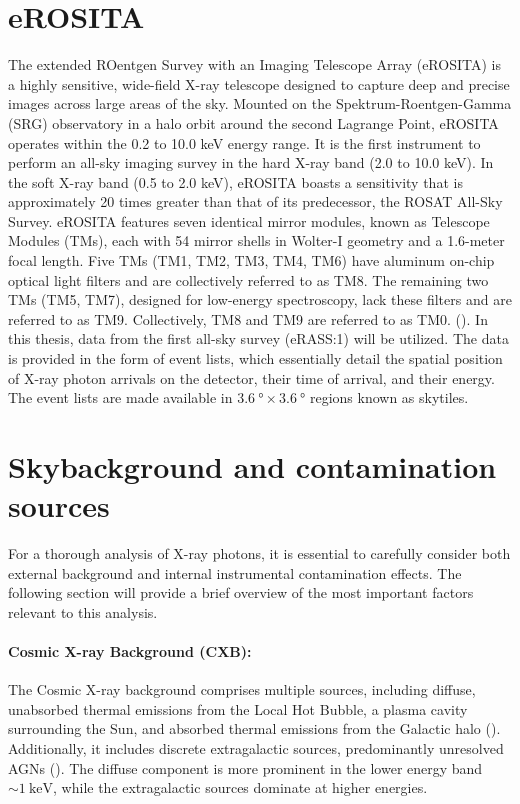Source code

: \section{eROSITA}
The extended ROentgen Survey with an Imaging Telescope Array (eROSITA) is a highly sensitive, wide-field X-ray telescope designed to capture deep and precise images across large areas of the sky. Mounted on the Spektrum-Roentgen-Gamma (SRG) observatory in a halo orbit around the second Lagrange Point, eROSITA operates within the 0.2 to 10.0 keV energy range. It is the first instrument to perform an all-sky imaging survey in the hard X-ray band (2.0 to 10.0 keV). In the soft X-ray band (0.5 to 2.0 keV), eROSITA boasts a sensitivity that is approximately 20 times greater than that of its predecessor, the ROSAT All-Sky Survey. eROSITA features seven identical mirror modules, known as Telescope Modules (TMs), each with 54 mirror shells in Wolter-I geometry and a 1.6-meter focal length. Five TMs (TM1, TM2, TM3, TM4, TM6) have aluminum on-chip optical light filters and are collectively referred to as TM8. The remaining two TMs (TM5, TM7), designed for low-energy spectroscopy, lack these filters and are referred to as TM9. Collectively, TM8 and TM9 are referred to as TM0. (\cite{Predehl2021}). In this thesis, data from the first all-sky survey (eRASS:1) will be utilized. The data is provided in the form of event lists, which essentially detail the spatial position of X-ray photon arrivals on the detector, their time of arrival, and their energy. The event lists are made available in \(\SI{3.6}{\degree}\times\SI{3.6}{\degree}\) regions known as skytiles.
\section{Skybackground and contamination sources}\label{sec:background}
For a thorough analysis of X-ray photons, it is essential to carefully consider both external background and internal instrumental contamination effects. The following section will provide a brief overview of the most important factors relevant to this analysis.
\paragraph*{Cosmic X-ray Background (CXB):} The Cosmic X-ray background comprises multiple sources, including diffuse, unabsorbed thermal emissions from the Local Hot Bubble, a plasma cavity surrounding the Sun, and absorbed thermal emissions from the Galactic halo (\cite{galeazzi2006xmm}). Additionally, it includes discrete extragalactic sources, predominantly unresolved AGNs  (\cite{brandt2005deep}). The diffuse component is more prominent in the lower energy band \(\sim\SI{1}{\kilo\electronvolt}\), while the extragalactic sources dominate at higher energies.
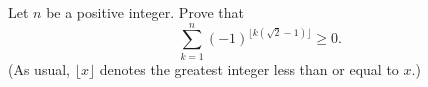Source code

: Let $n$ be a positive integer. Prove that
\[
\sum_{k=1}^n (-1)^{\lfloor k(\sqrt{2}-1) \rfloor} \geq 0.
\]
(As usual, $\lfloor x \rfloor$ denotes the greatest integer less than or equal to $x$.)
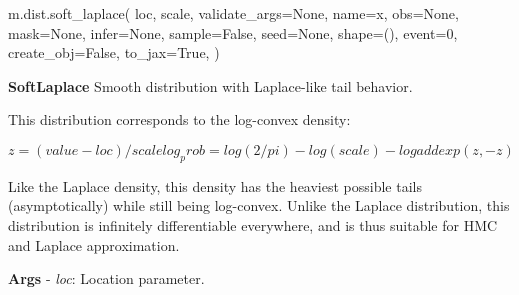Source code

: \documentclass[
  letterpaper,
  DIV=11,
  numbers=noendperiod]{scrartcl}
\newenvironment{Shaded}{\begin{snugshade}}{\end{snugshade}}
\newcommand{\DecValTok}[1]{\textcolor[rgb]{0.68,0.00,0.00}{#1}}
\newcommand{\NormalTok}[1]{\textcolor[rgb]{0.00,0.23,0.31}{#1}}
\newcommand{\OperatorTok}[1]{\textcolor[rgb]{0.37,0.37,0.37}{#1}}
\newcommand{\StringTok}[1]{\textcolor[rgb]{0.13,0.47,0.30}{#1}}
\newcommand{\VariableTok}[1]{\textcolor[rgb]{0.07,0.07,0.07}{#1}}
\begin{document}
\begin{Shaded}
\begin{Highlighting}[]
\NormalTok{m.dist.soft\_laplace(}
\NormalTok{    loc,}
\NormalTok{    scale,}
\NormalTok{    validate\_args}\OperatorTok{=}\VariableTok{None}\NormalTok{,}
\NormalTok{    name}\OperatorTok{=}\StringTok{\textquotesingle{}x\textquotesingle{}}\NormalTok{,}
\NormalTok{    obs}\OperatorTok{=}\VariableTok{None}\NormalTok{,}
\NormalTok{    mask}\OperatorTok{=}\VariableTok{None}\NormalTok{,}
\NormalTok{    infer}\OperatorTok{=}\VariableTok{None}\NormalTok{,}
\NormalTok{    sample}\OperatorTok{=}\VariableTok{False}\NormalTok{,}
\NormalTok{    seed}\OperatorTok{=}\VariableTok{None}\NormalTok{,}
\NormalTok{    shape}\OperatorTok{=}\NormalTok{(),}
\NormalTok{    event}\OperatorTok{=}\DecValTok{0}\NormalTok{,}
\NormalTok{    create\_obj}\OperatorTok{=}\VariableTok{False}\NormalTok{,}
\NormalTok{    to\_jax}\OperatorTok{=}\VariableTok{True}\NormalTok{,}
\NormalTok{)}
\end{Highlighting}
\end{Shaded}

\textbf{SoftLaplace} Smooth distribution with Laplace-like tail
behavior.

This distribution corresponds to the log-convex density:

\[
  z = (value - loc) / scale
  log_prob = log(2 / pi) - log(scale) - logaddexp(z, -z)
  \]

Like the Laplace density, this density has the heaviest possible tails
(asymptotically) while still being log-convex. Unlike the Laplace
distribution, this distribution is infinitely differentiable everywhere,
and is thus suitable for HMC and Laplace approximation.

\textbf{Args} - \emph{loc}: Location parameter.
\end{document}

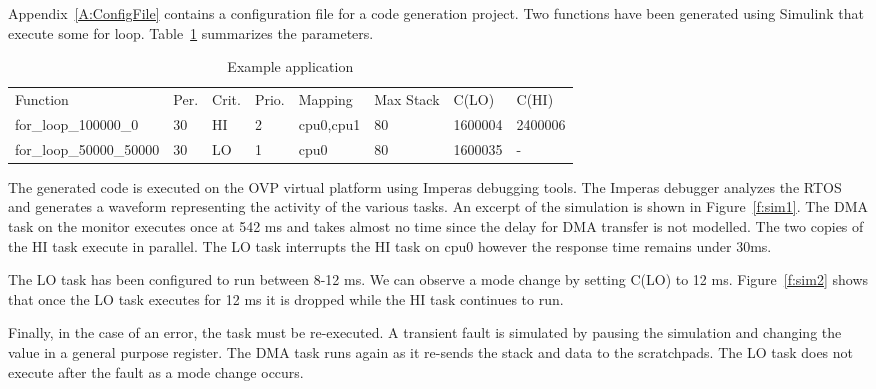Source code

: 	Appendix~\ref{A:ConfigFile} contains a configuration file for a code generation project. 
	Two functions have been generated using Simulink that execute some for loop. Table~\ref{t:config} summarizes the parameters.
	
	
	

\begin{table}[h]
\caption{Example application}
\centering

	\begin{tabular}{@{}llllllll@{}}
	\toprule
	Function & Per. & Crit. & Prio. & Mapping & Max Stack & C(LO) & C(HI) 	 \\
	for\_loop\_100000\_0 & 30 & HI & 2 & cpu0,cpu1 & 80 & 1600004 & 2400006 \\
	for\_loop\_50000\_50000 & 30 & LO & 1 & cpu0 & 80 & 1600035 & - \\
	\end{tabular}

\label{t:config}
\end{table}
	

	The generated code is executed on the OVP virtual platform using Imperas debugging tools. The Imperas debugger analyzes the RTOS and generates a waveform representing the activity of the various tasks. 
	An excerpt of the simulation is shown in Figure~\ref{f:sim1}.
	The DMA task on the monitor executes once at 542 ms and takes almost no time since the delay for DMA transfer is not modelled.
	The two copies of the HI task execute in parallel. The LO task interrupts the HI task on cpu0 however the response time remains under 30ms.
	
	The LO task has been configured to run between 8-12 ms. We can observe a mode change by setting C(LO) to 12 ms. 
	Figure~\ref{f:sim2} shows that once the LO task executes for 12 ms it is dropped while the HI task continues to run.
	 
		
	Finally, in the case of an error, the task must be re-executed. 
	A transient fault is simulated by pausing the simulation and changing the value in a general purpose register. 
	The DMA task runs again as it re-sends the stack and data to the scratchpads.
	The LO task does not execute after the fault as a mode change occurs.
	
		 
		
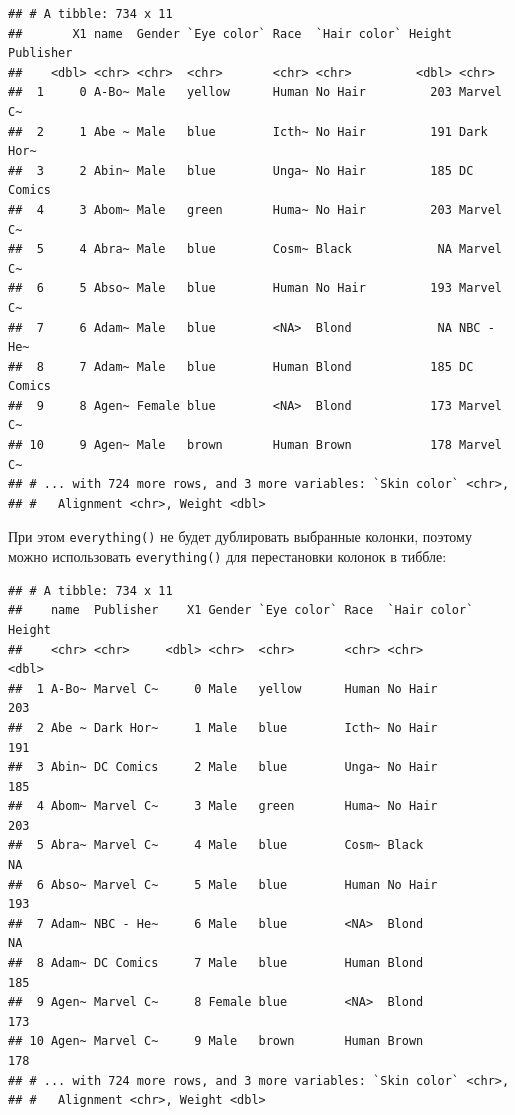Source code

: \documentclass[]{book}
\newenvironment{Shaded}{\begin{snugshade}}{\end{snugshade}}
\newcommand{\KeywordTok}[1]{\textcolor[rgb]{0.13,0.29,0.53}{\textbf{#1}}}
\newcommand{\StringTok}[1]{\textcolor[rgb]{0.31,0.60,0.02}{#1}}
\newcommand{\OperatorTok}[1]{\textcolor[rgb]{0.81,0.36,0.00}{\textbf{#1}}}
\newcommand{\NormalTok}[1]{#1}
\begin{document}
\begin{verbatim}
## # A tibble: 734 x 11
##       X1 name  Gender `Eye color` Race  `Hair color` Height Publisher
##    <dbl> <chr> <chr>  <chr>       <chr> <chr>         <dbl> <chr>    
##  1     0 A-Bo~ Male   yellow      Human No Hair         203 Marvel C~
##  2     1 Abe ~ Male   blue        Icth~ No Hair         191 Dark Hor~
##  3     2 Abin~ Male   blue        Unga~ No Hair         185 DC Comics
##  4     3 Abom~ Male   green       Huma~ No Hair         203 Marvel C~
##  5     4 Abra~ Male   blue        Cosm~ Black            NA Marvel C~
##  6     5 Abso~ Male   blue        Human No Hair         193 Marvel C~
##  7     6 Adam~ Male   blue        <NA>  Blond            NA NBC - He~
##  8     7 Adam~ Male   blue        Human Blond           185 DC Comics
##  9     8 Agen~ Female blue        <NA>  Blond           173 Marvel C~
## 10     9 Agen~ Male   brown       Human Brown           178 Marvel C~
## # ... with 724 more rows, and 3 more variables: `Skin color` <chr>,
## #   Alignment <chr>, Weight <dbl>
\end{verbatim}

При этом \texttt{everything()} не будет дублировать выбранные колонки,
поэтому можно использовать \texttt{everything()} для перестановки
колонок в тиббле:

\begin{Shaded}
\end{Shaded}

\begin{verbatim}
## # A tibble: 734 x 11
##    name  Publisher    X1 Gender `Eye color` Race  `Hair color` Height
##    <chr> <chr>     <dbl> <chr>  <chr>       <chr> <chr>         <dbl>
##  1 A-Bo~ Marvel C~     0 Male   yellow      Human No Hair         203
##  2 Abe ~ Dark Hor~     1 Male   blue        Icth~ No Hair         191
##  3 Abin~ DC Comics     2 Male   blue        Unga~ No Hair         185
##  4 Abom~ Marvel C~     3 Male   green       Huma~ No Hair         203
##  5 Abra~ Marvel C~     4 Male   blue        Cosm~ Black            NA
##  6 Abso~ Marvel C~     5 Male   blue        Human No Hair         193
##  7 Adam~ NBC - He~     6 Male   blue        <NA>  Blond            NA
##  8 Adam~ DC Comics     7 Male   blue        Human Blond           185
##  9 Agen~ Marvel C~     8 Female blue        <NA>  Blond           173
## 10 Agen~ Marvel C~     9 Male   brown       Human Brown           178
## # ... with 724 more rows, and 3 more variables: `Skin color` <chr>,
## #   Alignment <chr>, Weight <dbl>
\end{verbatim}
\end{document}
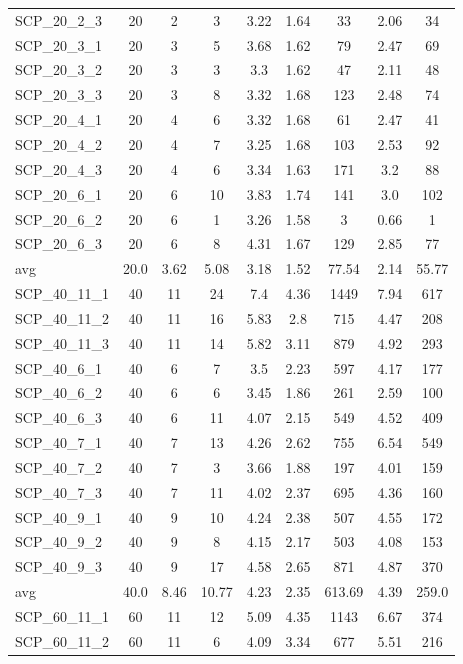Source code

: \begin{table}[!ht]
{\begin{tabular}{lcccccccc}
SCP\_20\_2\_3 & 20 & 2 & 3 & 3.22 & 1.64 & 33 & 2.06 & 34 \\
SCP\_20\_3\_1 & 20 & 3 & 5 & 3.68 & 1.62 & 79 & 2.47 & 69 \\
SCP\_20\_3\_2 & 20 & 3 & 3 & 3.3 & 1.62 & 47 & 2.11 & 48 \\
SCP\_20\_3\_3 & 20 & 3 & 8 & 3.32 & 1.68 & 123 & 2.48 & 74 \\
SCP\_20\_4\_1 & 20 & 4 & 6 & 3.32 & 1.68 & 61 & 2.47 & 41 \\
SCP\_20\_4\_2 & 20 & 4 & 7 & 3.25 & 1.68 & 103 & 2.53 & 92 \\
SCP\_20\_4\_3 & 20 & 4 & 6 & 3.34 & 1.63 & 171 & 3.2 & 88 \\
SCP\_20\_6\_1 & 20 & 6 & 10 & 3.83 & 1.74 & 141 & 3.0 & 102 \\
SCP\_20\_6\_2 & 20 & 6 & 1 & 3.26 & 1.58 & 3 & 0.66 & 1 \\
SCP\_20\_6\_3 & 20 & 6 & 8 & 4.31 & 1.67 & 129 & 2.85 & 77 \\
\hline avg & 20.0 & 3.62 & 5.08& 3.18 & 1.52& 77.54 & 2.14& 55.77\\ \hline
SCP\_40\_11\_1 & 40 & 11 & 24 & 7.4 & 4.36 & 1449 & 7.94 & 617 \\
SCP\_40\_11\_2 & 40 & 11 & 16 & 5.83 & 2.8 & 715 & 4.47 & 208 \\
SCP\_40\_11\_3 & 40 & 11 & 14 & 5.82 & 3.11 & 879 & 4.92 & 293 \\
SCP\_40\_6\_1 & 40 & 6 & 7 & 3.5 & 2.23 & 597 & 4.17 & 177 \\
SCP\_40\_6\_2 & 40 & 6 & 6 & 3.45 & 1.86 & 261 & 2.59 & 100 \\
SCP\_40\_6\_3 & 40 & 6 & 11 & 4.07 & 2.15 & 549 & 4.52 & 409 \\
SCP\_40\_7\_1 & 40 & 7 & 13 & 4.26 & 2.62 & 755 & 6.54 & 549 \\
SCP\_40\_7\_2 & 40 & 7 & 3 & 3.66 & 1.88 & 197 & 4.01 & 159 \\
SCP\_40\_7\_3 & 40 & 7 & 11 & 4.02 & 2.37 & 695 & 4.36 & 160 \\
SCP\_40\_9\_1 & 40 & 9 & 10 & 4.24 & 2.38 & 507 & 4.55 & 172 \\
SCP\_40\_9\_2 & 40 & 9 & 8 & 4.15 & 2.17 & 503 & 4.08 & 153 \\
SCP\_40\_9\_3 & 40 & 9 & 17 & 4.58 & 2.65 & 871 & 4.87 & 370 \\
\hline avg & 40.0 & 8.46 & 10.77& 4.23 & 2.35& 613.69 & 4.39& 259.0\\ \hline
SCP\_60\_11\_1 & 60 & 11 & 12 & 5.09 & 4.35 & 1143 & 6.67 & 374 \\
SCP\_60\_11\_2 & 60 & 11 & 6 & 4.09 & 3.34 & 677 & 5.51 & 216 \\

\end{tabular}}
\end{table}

ACTIVITY
Could you print, word for word, the line containing "SCP\_40\_7\_2 & 40" and every line after it through the end of the records, and nothing else?

TASK RESULT
SCP\_40\_7\_2 & 40 & 7 & 3 & 3.66 & 1.88 & 197 & 4.01 & 159 \\
SCP\_40\_7\_3 & 40 & 7 & 11 & 4.02 & 2.37 & 695 & 4.36 & 160 \\
SCP\_40\_9\_1 & 40 & 9 & 10 & 4.24 & 2.38 & 507 & 4.55 & 172 \\
SCP\_40\_9\_2 & 40 & 9 & 8 & 4.15 & 2.17 & 503 & 4.08 & 153 \\
SCP\_40\_9\_3 & 40 & 9 & 17 & 4.58 & 2.65 & 871 & 4.87 & 370 \\
\hline avg & 40.0 & 8.46 & 10.77& 4.23 & 2.35& 613.69 & 4.39& 259.0\\ \hline
SCP\_60\_11\_1 & 60 & 11 & 12 & 5.09 & 4.35 & 1143 & 6.67 & 374 \\
SCP\_60\_11\_2 & 60 & 11 & 6 & 4.09 & 3.34 & 677 & 5.51 & 216 \\

\end{tabular}}
\end{table}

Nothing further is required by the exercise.